Brief => Write out, from the entries below, exactly the lines that run between the lines holding "Implemented xxx. Added" and "- [ ] Double", inclusive, and stop there.

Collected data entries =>

»»

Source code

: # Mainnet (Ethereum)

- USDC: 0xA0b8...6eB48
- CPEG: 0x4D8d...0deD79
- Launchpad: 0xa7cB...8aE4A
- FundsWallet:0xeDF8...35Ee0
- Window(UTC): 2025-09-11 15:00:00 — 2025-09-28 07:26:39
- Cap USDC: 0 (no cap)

««
»»

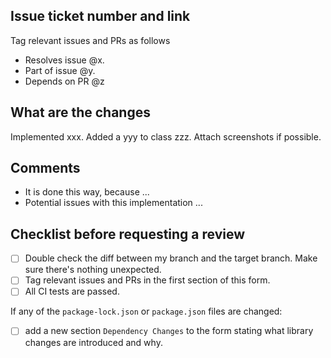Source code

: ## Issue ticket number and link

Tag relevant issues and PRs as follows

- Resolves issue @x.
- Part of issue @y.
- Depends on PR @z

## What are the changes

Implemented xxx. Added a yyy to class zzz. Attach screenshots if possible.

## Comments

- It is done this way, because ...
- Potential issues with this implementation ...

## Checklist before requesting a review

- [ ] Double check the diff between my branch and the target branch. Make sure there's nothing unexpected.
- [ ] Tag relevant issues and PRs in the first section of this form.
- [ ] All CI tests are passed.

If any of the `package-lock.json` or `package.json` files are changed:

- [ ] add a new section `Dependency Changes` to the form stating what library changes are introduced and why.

««

Answer to this task =>
Implemented xxx. Added a yyy to class zzz. Attach screenshots if possible.

## Comments

- It is done this way, because ...
- Potential issues with this implementation ...

## Checklist before requesting a review

- [ ] Double check the diff between my branch and the target branch. Make sure there's nothing unexpected.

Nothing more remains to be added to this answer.